Introduction
Atrial fibrillation (AF) and heart failure (HF) often coexist and
facilitate the occurrence and aggravate the prognosis of each other
since they share common predisposing factors and pathophysiological
processes1-3. However, the management of patients with
AF and concomitant HF is often challenging1.
Catheter ablation has been a well-established curative therapy for
AF1, 4. In patients with AF and concomitant HF,
catheter ablation has been shown to improve symptoms, exercise capacity,
quality of life, and LVEF5. Recently, studies showed
that catheter ablation were associated with a reduction in all-cause
mortality and HF hospitalization compared with medical treatment in
patients with AF and HFrEF6-8.
As shown in various studies, AF is a more potent and independent
prognostic factor, increasing the mortality and HF hospitalization in
patients with HFpEF compared with HFrEF9, 10. However,
the optimal therapy in patients with AF and HFpEF remains unclear.

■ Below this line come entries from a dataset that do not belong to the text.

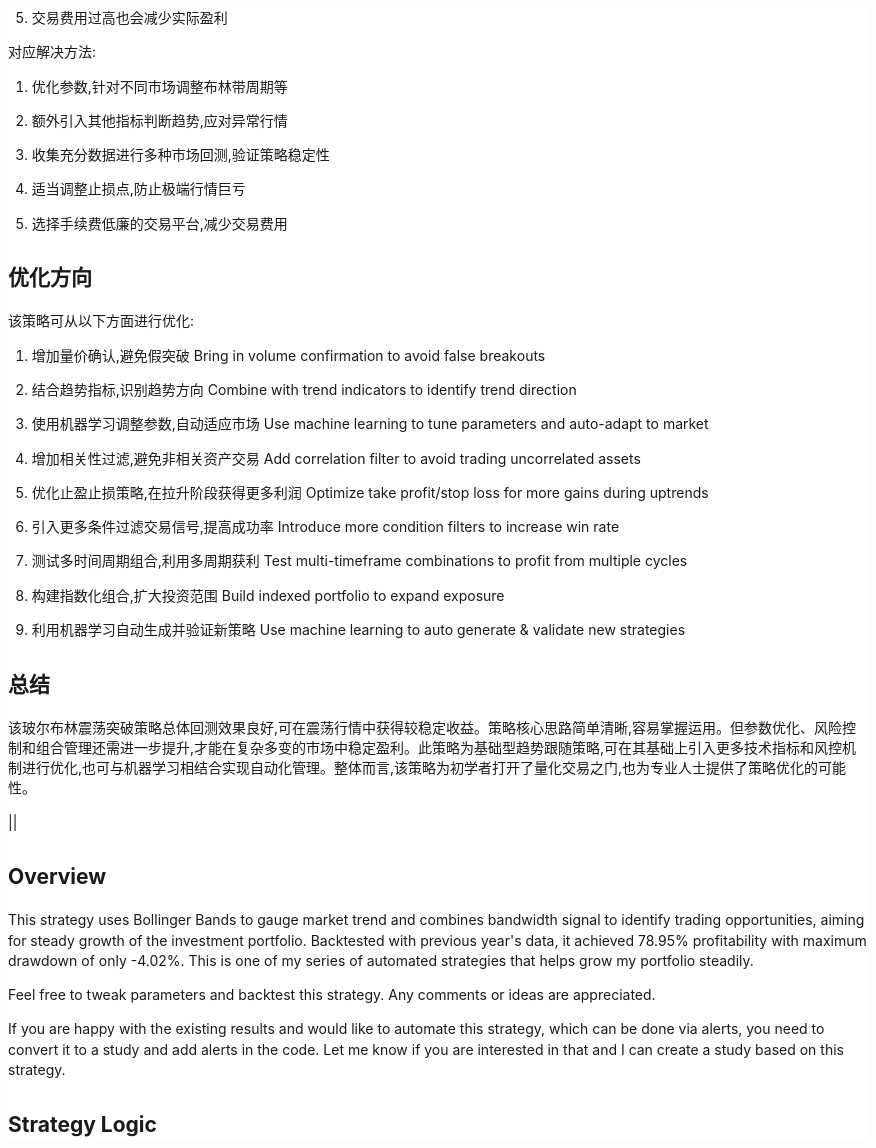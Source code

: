 5. 交易费用过高也会减少实际盈利

对应解决方法:

1. 优化参数,针对不同市场调整布林带周期等

2. 额外引入其他指标判断趋势,应对异常行情

3. 收集充分数据进行多种市场回测,验证策略稳定性

4. 适当调整止损点,防止极端行情巨亏

5. 选择手续费低廉的交易平台,减少交易费用

## 优化方向

该策略可从以下方面进行优化:

1. 增加量价确认,避免假突破 Bring in volume confirmation to avoid false breakouts

2. 结合趋势指标,识别趋势方向 Combine with trend indicators to identify trend direction

3. 使用机器学习调整参数,自动适应市场 Use machine learning to tune parameters and auto-adapt to market

4. 增加相关性过滤,避免非相关资产交易 Add correlation filter to avoid trading uncorrelated assets 

5. 优化止盈止损策略,在拉升阶段获得更多利润 Optimize take profit/stop loss for more gains during uptrends

6. 引入更多条件过滤交易信号,提高成功率 Introduce more condition filters to increase win rate

7. 测试多时间周期组合,利用多周期获利 Test multi-timeframe combinations to profit from multiple cycles

8. 构建指数化组合,扩大投资范围 Build indexed portfolio to expand exposure

9. 利用机器学习自动生成并验证新策略 Use machine learning to auto generate & validate new strategies

## 总结

该玻尔布林震荡突破策略总体回测效果良好,可在震荡行情中获得较稳定收益。策略核心思路简单清晰,容易掌握运用。但参数优化、风险控制和组合管理还需进一步提升,才能在复杂多变的市场中稳定盈利。此策略为基础型趋势跟随策略,可在其基础上引入更多技术指标和风控机制进行优化,也可与机器学习相结合实现自动化管理。整体而言,该策略为初学者打开了量化交易之门,也为专业人士提供了策略优化的可能性。

|| 


## Overview

This strategy uses Bollinger Bands to gauge market trend and combines bandwidth signal to identify trading opportunities, aiming for steady growth of the investment portfolio. Backtested with previous year's data, it achieved 78.95% profitability with maximum drawdown of only -4.02%. This is one of my series of automated strategies that helps grow my portfolio steadily.

Feel free to tweak parameters and backtest this strategy. Any comments or ideas are appreciated. 

If you are happy with the existing results and would like to automate this strategy, which can be done via alerts, you need to convert it to a study and add alerts in the code. Let me know if you are interested in that and I can create a study based on this strategy.

## Strategy Logic
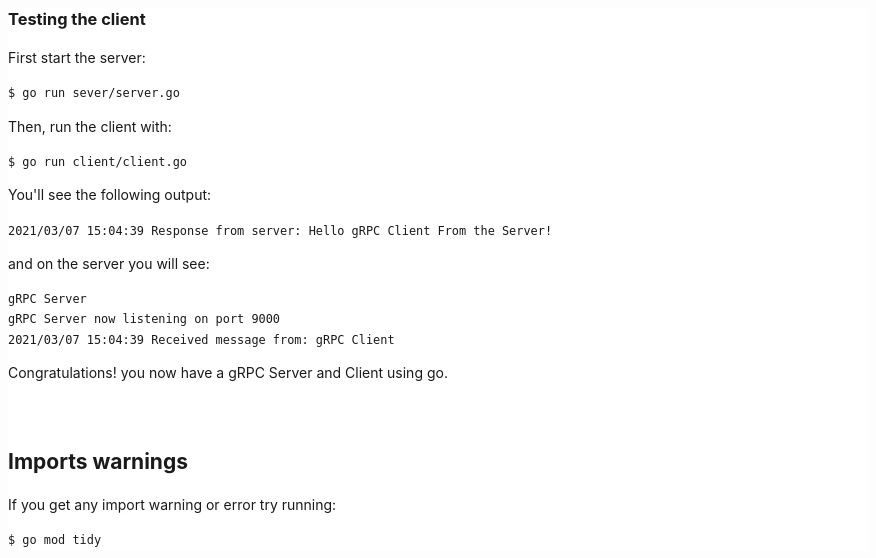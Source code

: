 ### Testing the client

First start the server:

`$ go run sever/server.go`

Then, run the client with:

`$ go run client/client.go`

You'll see the following output:

```
2021/03/07 15:04:39 Response from server: Hello gRPC Client From the Server!
```
and on the server you will see: 

```
gRPC Server
gRPC Server now listening on port 9000
2021/03/07 15:04:39 Received message from: gRPC Client
```

Congratulations! you now have a gRPC Server and Client using go.

<br>

## Imports warnings 
If you get any import warning or error try running: 

`$ go mod tidy`


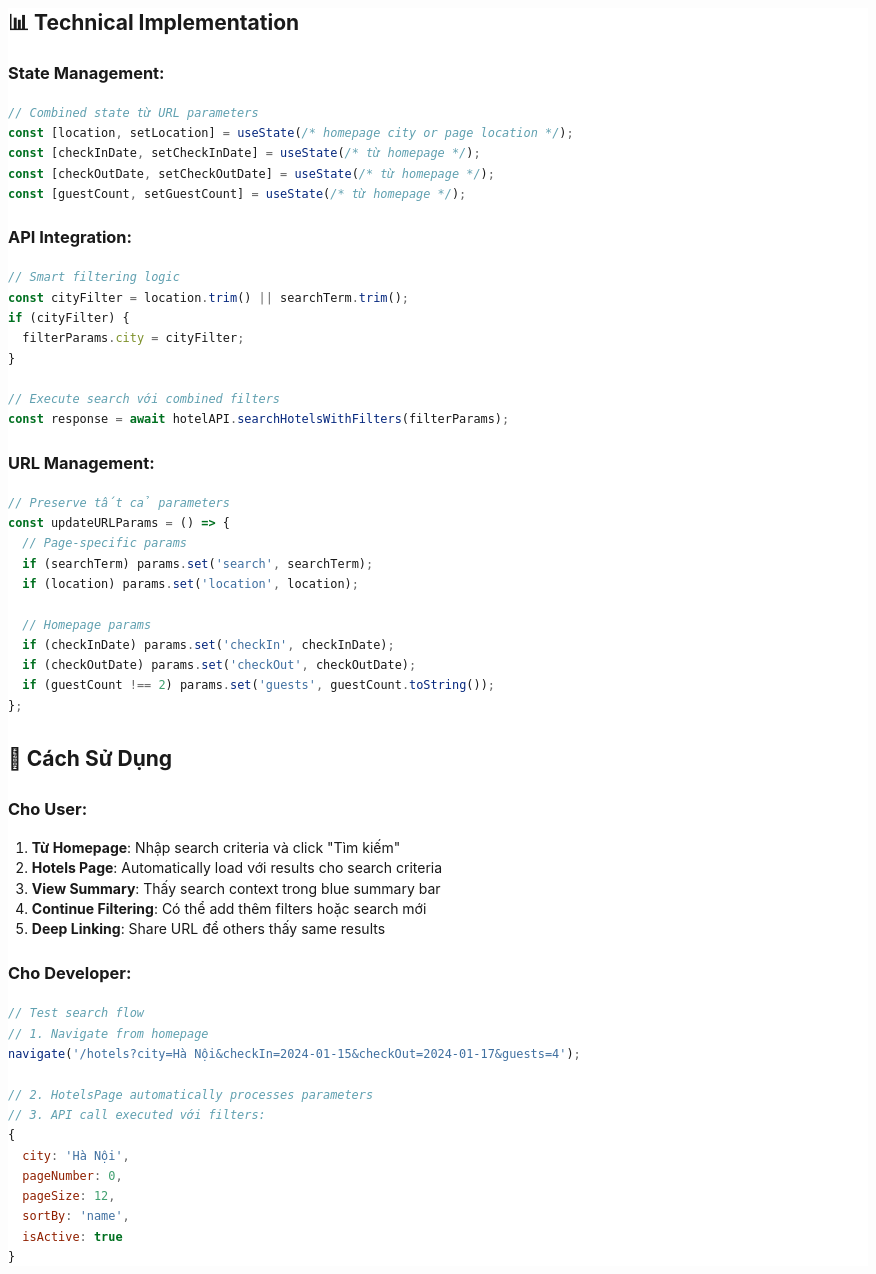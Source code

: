 ## 📊 Technical Implementation

### State Management:
```javascript
// Combined state từ URL parameters
const [location, setLocation] = useState(/* homepage city or page location */);
const [checkInDate, setCheckInDate] = useState(/* từ homepage */);
const [checkOutDate, setCheckOutDate] = useState(/* từ homepage */);
const [guestCount, setGuestCount] = useState(/* từ homepage */);
```

### API Integration:
```javascript
// Smart filtering logic
const cityFilter = location.trim() || searchTerm.trim();
if (cityFilter) {
  filterParams.city = cityFilter;
}

// Execute search với combined filters
const response = await hotelAPI.searchHotelsWithFilters(filterParams);
```

### URL Management:
```javascript
// Preserve tất cả parameters
const updateURLParams = () => {
  // Page-specific params
  if (searchTerm) params.set('search', searchTerm);
  if (location) params.set('location', location);
  
  // Homepage params
  if (checkInDate) params.set('checkIn', checkInDate);
  if (checkOutDate) params.set('checkOut', checkOutDate);
  if (guestCount !== 2) params.set('guests', guestCount.toString());
};
```

## 🚀 Cách Sử Dụng

### Cho User:
1. **Từ Homepage**: Nhập search criteria và click "Tìm kiếm"
2. **Hotels Page**: Automatically load với results cho search criteria
3. **View Summary**: Thấy search context trong blue summary bar
4. **Continue Filtering**: Có thể add thêm filters hoặc search mới
5. **Deep Linking**: Share URL để others thấy same results

### Cho Developer:
```javascript
// Test search flow
// 1. Navigate from homepage
navigate('/hotels?city=Hà Nội&checkIn=2024-01-15&checkOut=2024-01-17&guests=4');

// 2. HotelsPage automatically processes parameters
// 3. API call executed với filters:
{
  city: 'Hà Nội',
  pageNumber: 0,
  pageSize: 12,
  sortBy: 'name',
  isActive: true
}
```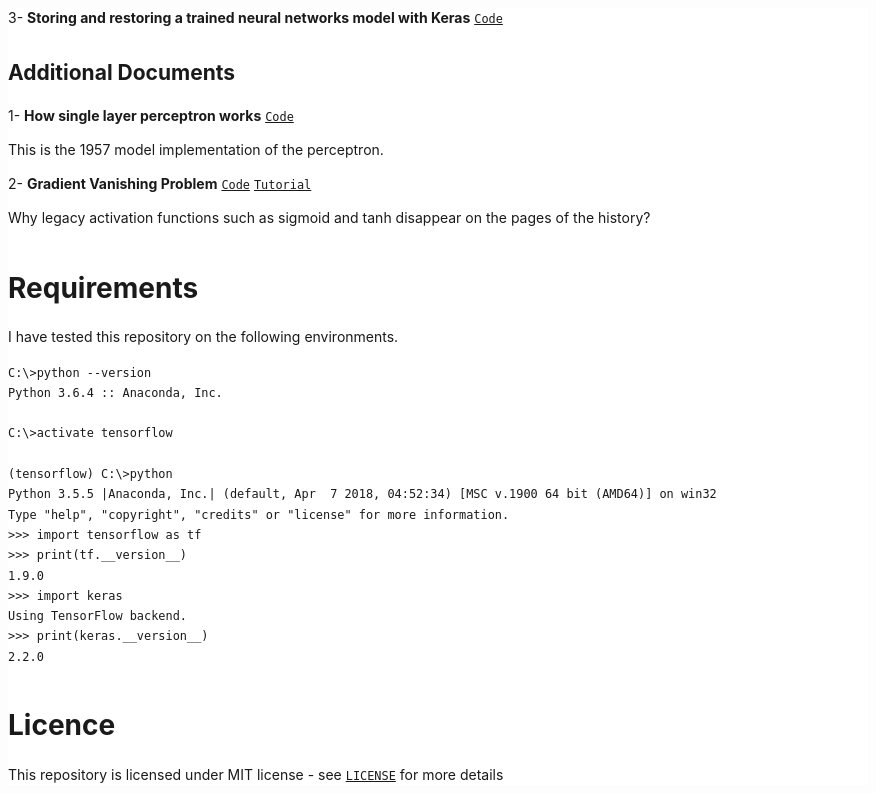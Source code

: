 3- **Storing and restoring a trained neural networks model with Keras** [`Code`](python/KerasModelRestoration.py)

## Additional Documents

1- **How single layer perceptron works** [`Code`](python/single-layer-perceptron.py)

This is the 1957 model implementation of the perceptron.

2- **Gradient Vanishing Problem** [`Code`](python/gradient-vanishing.py) [`Tutorial`](https://sefiks.com/2018/05/31/an-overview-to-gradient-vanishing-problem/)

Why legacy activation functions such as sigmoid and tanh disappear on the pages of the history?

# Requirements

I have tested this repository on the following environments.

```
C:\>python --version
Python 3.6.4 :: Anaconda, Inc.

C:\>activate tensorflow

(tensorflow) C:\>python
Python 3.5.5 |Anaconda, Inc.| (default, Apr  7 2018, 04:52:34) [MSC v.1900 64 bit (AMD64)] on win32
Type "help", "copyright", "credits" or "license" for more information.
>>> import tensorflow as tf
>>> print(tf.__version__)
1.9.0
>>> import keras
Using TensorFlow backend.
>>> print(keras.__version__)
2.2.0
```

# Licence

This repository is licensed under MIT license - see [`LICENSE`](https://github.com/serengil/tensorflow-101/blob/master/LICENSE) for more details
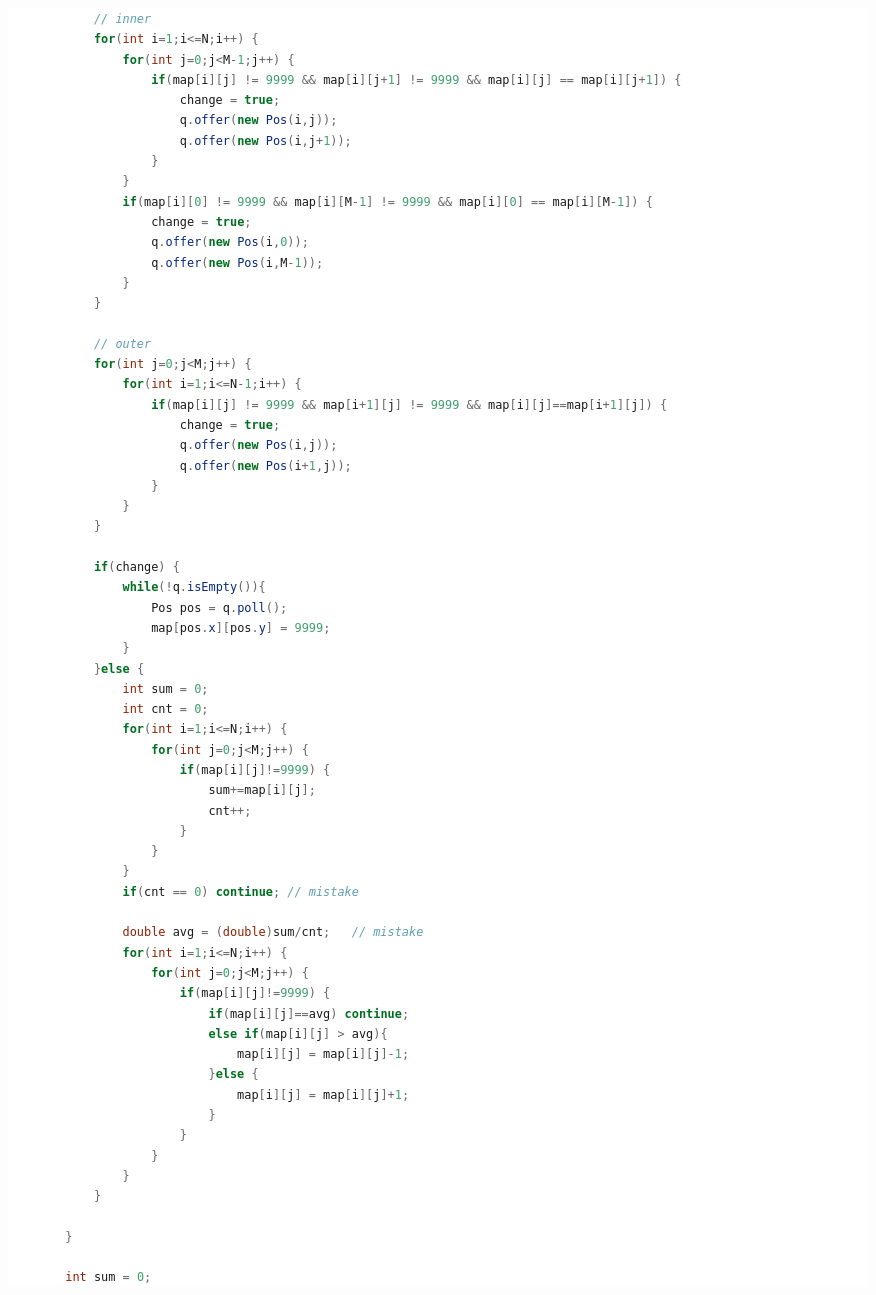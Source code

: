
 ```java
			// inner
			for(int i=1;i<=N;i++) {
				for(int j=0;j<M-1;j++) {
					if(map[i][j] != 9999 && map[i][j+1] != 9999 && map[i][j] == map[i][j+1]) {
						change = true;
						q.offer(new Pos(i,j));
						q.offer(new Pos(i,j+1));
					}
				}
				if(map[i][0] != 9999 && map[i][M-1] != 9999 && map[i][0] == map[i][M-1]) {
					change = true;
					q.offer(new Pos(i,0));
					q.offer(new Pos(i,M-1));
				}
			}

			// outer
			for(int j=0;j<M;j++) {
				for(int i=1;i<=N-1;i++) {
					if(map[i][j] != 9999 && map[i+1][j] != 9999 && map[i][j]==map[i+1][j]) {
						change = true;
						q.offer(new Pos(i,j));
						q.offer(new Pos(i+1,j));
					}
				}
			}

			if(change) {
				while(!q.isEmpty()){
					Pos pos = q.poll();
					map[pos.x][pos.y] = 9999;
				}
			}else {
				int sum = 0;
				int cnt = 0;
				for(int i=1;i<=N;i++) {
					for(int j=0;j<M;j++) {
						if(map[i][j]!=9999) {
							sum+=map[i][j];
							cnt++;
						}
					}
				}
				if(cnt == 0) continue; // mistake

				double avg = (double)sum/cnt;	// mistake
				for(int i=1;i<=N;i++) {
					for(int j=0;j<M;j++) {
						if(map[i][j]!=9999) {
							if(map[i][j]==avg) continue;
							else if(map[i][j] > avg){
								map[i][j] = map[i][j]-1;
							}else {
								map[i][j] = map[i][j]+1;
							}
						}
					}
				}
			}

		}

		int sum = 0;
```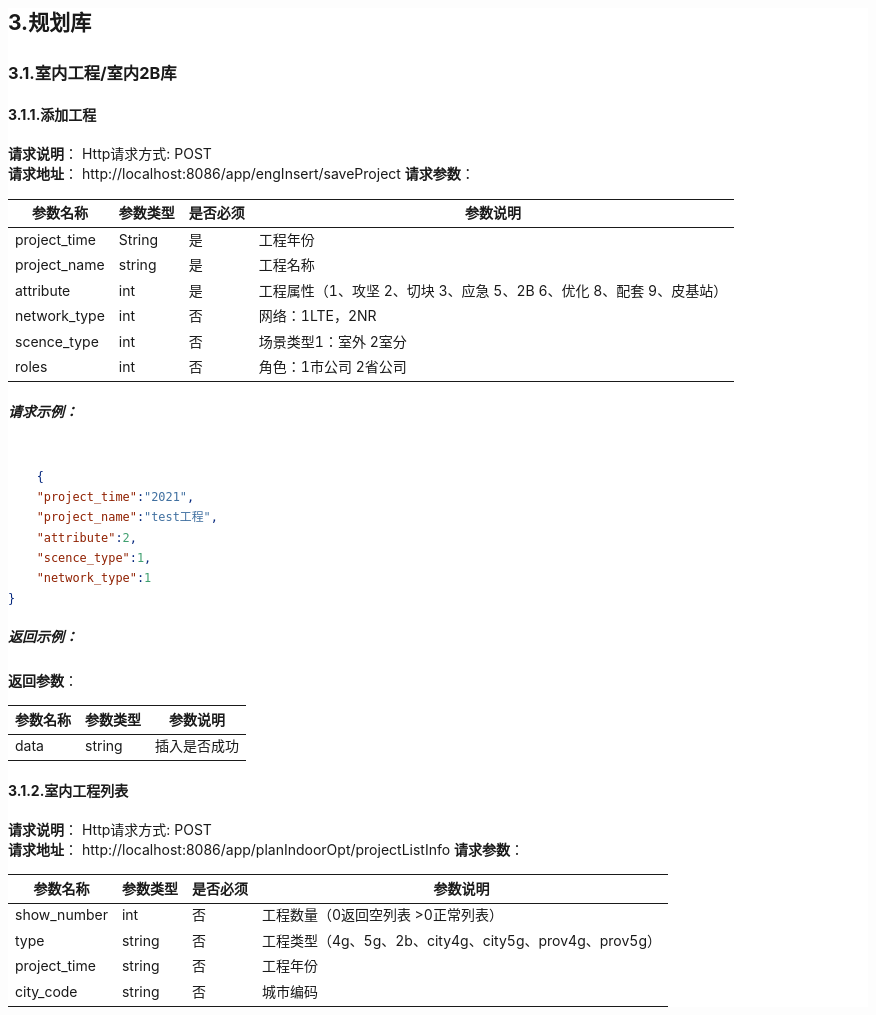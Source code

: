 

## 3.规划库
### 3.1.室内工程/室内2B库
#### 3.1.1.添加工程
**请求说明**： Http请求方式: POST  
**请求地址**： http://localhost:8086/app/engInsert/saveProject
**请求参数**：

参数名称 | 参数类型| 是否必须| 参数说明
---|---|---| ---
project_time|String|是|工程年份
project_name|string|是|工程名称
attribute|int|是|工程属性（1、攻坚 2、切块 3、应急 5、2B 6、优化 8、配套 9、皮基站）
network_type|int|否|网络：1LTE，2NR
scence_type|int|否|场景类型1：室外 2室分
roles|int|否|角色：1市公司 2省公司

#####   请求示例： 

```json
 
    {
    "project_time":"2021",
    "project_name":"test工程",
    "attribute":2,
    "scence_type":1,
    "network_type":1
}

```

##### 返回示例：

```json


```

**返回参数**：

参数名称 | 参数类型| 参数说明 
---|---|---
data|string|插入是否成功

#### 3.1.2.室内工程列表
**请求说明**： Http请求方式: POST  
**请求地址**： http://localhost:8086/app/planIndoorOpt/projectListInfo
**请求参数**：

参数名称 | 参数类型| 是否必须| 参数说明
---|---|---| ---
show_number|int|否|工程数量（0返回空列表 >0正常列表）
type|string|否|工程类型（4g、5g、2b、city4g、city5g、prov4g、prov5g）
project_time|string|否|工程年份
city_code|string|否|城市编码
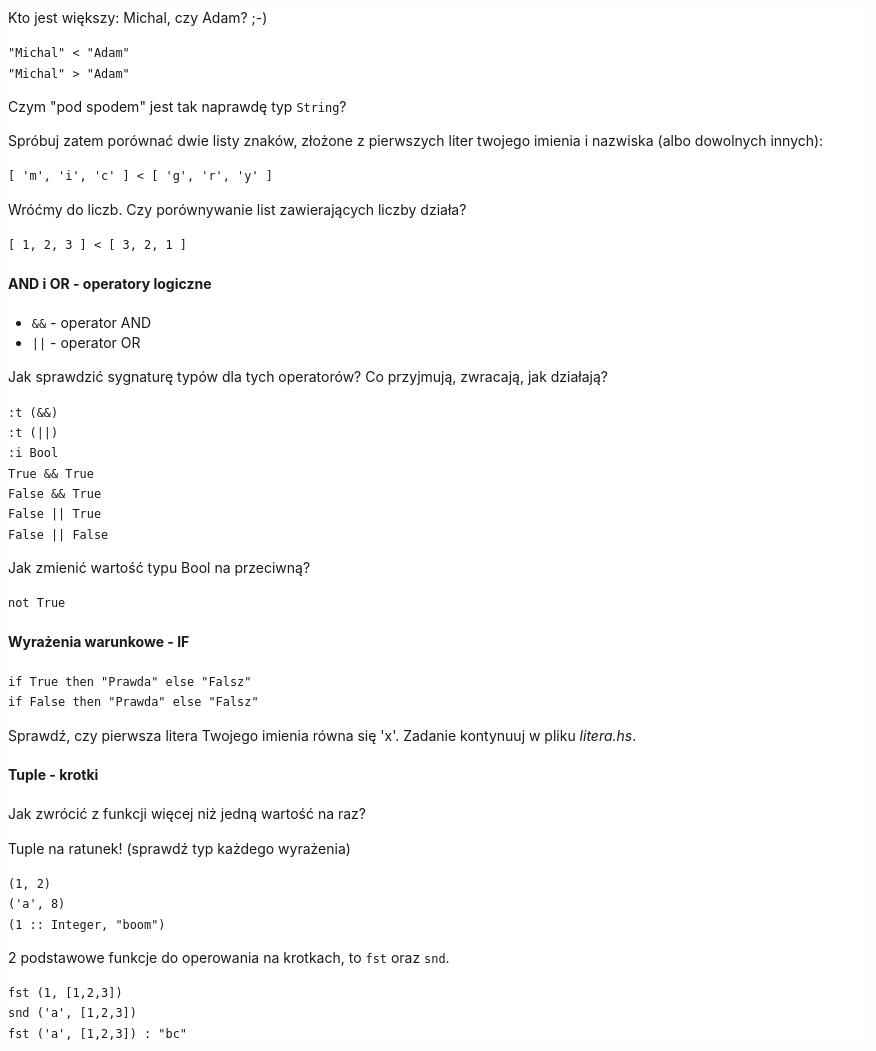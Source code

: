 Kto jest większy: Michal, czy Adam? ;-)

    "Michal" < "Adam"
    "Michal" > "Adam"

Czym "pod spodem" jest tak naprawdę typ `String`?

Spróbuj zatem porównać dwie listy znaków, złożone z pierwszych liter twojego imienia i nazwiska (albo dowolnych innych):

    [ 'm', 'i', 'c' ] < [ 'g', 'r', 'y' ]

Wróćmy do liczb. Czy porównywanie list zawierających liczby działa?

    [ 1, 2, 3 ] < [ 3, 2, 1 ]


#### AND i OR - operatory logiczne

- `&&` - operator AND
- `||` - operator OR

Jak sprawdzić sygnaturę typów dla tych operatorów?
Co przyjmują, zwracają, jak działają?

    :t (&&)
    :t (||)
    :i Bool
    True && True
    False && True
    False || True
    False || False

Jak zmienić wartość typu Bool na przeciwną?

    not True

#### Wyrażenia warunkowe - IF

    if True then "Prawda" else "Falsz"
    if False then "Prawda" else "Falsz"

Sprawdź, czy pierwsza litera Twojego imienia równa się 'x'. Zadanie kontynuuj w pliku *litera.hs*.

#### Tuple - krotki

Jak zwrócić z funkcji więcej niż jedną wartość na raz?

Tuple na ratunek! (sprawdź typ każdego wyrażenia)

    (1, 2)
    ('a', 8)
    (1 :: Integer, "boom")

2 podstawowe funkcje do operowania na krotkach, to `fst` oraz `snd`.

    fst (1, [1,2,3])
    snd ('a', [1,2,3])
    fst ('a', [1,2,3]) : "bc"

Specifically, the impact of catheter ablation for AF and HFpEF has not
been well established. The present study was conducted to compare the
long-term outcomes of catheter ablation and medical treatment in
patients with AF and concomitant HFpEF. The impact of catheter ablation
was also evaluated with multivariable adjustment, propensity score
matching (PSM), and inverse probability of treatment weighting (IPTW).